Oh dear. I've gone and written a "catchy title" again. How many of you clicked through to this article thinking that I would talk about "dating" in the sense of arranging a rendezvous with a member of the appropriate sex? Well, let me tell you, you're definitely looking in the wrong place if you're after advice about that kind of dating. This is an article about dating in the sense of giving names to times. Those of you looking for romance should probably leave now: fascinating though this subject is, it probably won't enhance your chances of getting a date when you bring it up in conversation.

So, for those of you not looking for romance, here's a trick question that you can ask people at your next social function. "What happened in New York on September 11 in the year 1752?" This is a trick question in two senses: distraction, and false assumption. The distraction is obvious: I've chosen the day "September 11" and the place "New York" precisely because of the infamy they gained in the year 2001. This misdirects a victim's train of thought: given the events of 2001, he will probably assume that some other terrible disaster or outrage happened in 1752, and this isn't the case.

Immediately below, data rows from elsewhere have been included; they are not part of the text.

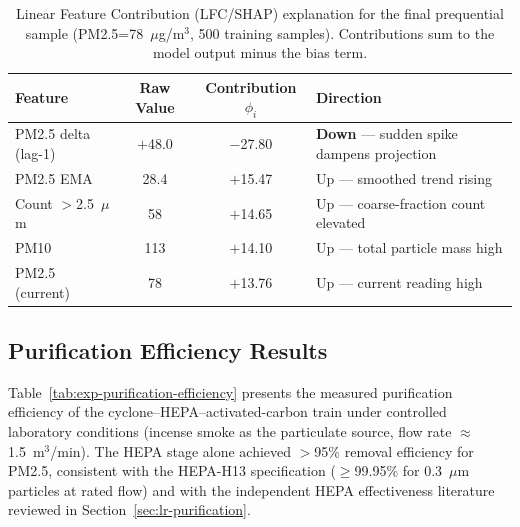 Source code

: \begin{table}[htbp]
\centering
\caption{Linear Feature Contribution (LFC/SHAP) explanation for the final prequential sample (PM2.5=78~$\mu$g/m$^3$, 500 training samples). Contributions sum to the model output minus the bias term.}
\label{tab:xai-example-result}
\small
\begin{tabular}{@{}lccl@{}}
\toprule
\textbf{Feature} & \textbf{Raw Value} & \textbf{Contribution $\phi_i$} & \textbf{Direction} \\
\midrule
PM2.5 delta (lag-1) & $+$48.0 & $-$27.80 & \textbf{Down} — sudden spike dampens projection \\
PM2.5 EMA           & 28.4    & $+$15.47 & Up — smoothed trend rising \\
Count $>$2.5~$\mu$m & 58      & $+$14.65 & Up — coarse-fraction count elevated \\
PM10                & 113     & $+$14.10 & Up — total particle mass high \\
PM2.5 (current)     & 78      & $+$13.76 & Up — current reading high \\
\bottomrule
\end{tabular}
\end{table}

\FloatBarrier

\subsection{Purification Efficiency Results}
\label{sec:exp-purification-result}

Table~\ref{tab:exp-purification-efficiency} presents the measured purification efficiency of the cyclone--HEPA--activated-carbon train under controlled laboratory conditions (incense smoke as the particulate source, flow rate $\approx$ 1.5~m$^3$/min). The HEPA stage alone achieved $>$95\% removal efficiency for PM2.5, consistent with the HEPA-H13 specification ($\geq$99.95\% for 0.3~$\mu$m particles at rated flow) and with the independent HEPA effectiveness literature reviewed in Section~\ref{sec:lr-purification}.

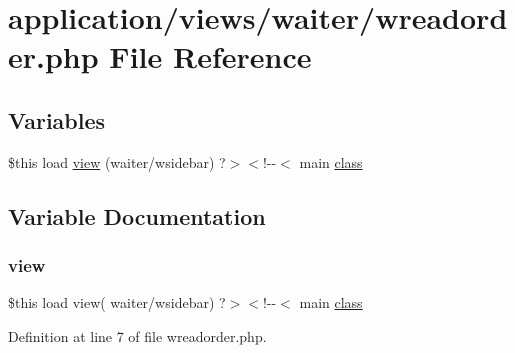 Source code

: \hypertarget{wreadorder_8php}{}\section{application/views/waiter/wreadorder.php File Reference}
\label{wreadorder_8php}
\subsection*{Variables}
\begin{DoxyCompactItemize}
\item 
\$this load \mbox{\hyperlink{wreadorder_8php_a3f75645b356759573f9a6e113f619a48}{view}} (\textquotesingle{}waiter/wsidebar\textquotesingle{}) ?$>$$<$!-\/-\/$<$ main \mbox{\hyperlink{waiter_2olaporan_8php_a185c73c6507391d1eb38c776b68ce96d}{class}}
\end{DoxyCompactItemize}


\subsection{Variable Documentation}
\mbox{\label{wreadorder_8php_a3f75645b356759573f9a6e113f619a48}} 
\subsubsection{\texorpdfstring{view}{view}}
{\footnotesize\ttfamily \$this load view( \textquotesingle{}waiter/wsidebar\textquotesingle{}) ?$>$$<$!-\/-\/$<$ main \mbox{\hyperlink{waiter_2olaporan_8php_a185c73c6507391d1eb38c776b68ce96d}{class}}}



Definition at line 7 of file wreadorder.\+php.

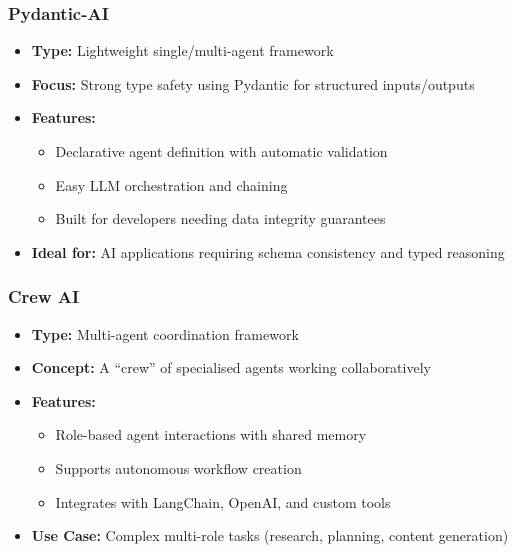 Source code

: \begin{frame}[fragile]\frametitle{Pydantic-AI}
    \begin{itemize}
        \item \textbf{Type:} Lightweight single/multi-agent framework
        \item \textbf{Focus:} Strong type safety using Pydantic for structured inputs/outputs
        \item \textbf{Features:}
              \begin{itemize}
                  \item Declarative agent definition with automatic validation
                  \item Easy LLM orchestration and chaining
                  \item Built for developers needing data integrity guarantees
              \end{itemize}
        \item \textbf{Ideal for:} AI applications requiring schema consistency and typed reasoning
    \end{itemize}
\end{frame}

\begin{frame}[fragile]\frametitle{Crew AI}
    \begin{itemize}
        \item \textbf{Type:} Multi-agent coordination framework
        \item \textbf{Concept:} A ``crew'' of specialised agents working collaboratively
        \item \textbf{Features:}
              \begin{itemize}
                  \item Role-based agent interactions with shared memory
                  \item Supports autonomous workflow creation
                  \item Integrates with LangChain, OpenAI, and custom tools
              \end{itemize}
        \item \textbf{Use Case:} Complex multi-role tasks (research, planning, content generation)
    \end{itemize}
\end{frame}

The real trick, however, is the false assumption component. How can such a simple question contain a false assumption? Therein lies the beauty, because there was no such date as September 11, 1752, in New York. New York existed in 1752, but the date of September 11 did not. I may as well have asked you what happened on February 30th, because that date didn't exist either. In fact, the dates of September 3 through 13 were completely omitted from the calendar year of 1752 in all parts of the British Empire, of which New York was a part at the time. The day after September 2 was September 14. Imagine all the children that cried because they weren't going to have a birthday that year.

How did eleven days go missing? Because of the Gregorian Adjustment. The previous calendar system had a leap year precisely once in every four years, averaging 365.25 days per year. The actual figure is more like 365.2422 days per year, so the calendar year was slowly drifting relative to the solar year. Pope Gregory introduced a new calendar in 1582 to compensate for this drift, and also advanced the date by ten days to compensate for accumulated drift. The British Empire didn't adopt this calendar until 1752, by which time it was necessary to compensate for eleven days of drift, thus the Days That Never Happened in New York.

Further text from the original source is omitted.